The way in which candidates are drawn up is also a little messy because while clients and any member of the public can choose their favourite financial services providers, companies can also put themselves forward for an award. The providers have also been allowed to market their nomination to their clients and encourage them to vote.
It is unclear on the website whether the current lists are made up of companies that have put themselves forward or whether the names arrived there thanks to votes from the public.
When asked to confirm whether nominated companies were allowed to lobby their clients for votes, King didn’t say that it was against the rules but pointed out that if companies could convince clients to vote for them that they deserved the kudos: “For that side of things we would be very curious to see [if companies] can convince their consumers to engage. Because everybody can ask, but what consumer is actually prepared to do it?” He added that clients would ignore such requests if they thought they were getting a bad service.
Transparency of the judging panel was also an issue for us. None of the judges were listed on the website and King refused to disclose the judging panel: “We’ve kept them anonymous for the sake of (avoiding any future conflict).”
Support in the industry
While there is room for improvement in the way in which the awards are conducted Debtfree has received industry backing and a number of heavyweights in the industry including Debt Busters, Octogen, Absa, Standard Bank, Wesbank and Edgars have been shortlisted in various categories.

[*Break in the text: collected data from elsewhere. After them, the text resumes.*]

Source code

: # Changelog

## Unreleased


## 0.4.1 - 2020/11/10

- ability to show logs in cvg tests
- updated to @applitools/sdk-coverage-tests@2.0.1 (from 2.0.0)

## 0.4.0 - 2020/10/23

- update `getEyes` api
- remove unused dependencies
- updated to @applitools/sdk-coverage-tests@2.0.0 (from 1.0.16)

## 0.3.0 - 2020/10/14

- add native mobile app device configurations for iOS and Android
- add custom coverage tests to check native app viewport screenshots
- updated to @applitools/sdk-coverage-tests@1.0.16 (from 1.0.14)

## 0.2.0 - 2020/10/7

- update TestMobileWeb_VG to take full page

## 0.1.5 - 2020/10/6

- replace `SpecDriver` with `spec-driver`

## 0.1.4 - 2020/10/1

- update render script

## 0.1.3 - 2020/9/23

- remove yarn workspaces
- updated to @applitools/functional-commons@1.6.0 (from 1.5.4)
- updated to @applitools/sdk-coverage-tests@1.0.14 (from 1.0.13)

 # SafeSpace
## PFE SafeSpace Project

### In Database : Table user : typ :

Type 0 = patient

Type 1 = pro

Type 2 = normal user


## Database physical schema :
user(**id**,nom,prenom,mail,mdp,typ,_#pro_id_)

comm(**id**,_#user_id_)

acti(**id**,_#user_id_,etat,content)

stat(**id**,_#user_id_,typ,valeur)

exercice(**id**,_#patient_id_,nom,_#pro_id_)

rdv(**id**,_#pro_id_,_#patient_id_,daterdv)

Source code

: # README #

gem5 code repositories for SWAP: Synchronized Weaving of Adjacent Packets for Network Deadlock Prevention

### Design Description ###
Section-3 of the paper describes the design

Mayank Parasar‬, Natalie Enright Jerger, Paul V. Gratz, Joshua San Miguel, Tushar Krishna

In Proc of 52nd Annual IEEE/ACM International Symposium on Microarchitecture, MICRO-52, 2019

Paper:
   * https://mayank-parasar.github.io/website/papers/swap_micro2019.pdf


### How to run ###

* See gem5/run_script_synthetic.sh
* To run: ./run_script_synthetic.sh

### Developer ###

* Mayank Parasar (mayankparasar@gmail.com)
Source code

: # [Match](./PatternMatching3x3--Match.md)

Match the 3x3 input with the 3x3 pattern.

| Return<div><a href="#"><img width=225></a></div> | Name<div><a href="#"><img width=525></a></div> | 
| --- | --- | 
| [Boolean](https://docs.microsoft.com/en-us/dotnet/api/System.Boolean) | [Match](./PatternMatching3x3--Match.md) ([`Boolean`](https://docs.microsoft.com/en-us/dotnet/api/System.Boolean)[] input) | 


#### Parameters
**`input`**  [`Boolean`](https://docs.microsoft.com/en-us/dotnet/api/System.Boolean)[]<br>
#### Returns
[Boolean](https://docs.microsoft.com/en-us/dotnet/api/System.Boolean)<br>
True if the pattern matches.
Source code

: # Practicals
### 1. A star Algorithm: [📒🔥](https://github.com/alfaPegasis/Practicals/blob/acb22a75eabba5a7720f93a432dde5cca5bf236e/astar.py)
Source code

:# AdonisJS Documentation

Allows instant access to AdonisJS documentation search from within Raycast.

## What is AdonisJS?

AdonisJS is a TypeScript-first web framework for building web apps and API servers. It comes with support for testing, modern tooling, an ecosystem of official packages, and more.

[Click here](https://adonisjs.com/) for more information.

The Debt Counsellors Association of South Africa (DCASA) has said it will be “playing a big role in helping in the nomination process”. It’s unclear whether it means that DCASA will have someone on the judging panel. At the time of writing this article Paul Slot, president of the DCASA was unavailable for comment.
When asked about the lack of transparency surrounding the awards, King pointed out that this is the inaugural year for the awards and ‘flaws’ in the process will be ‘ironed out’ in future events.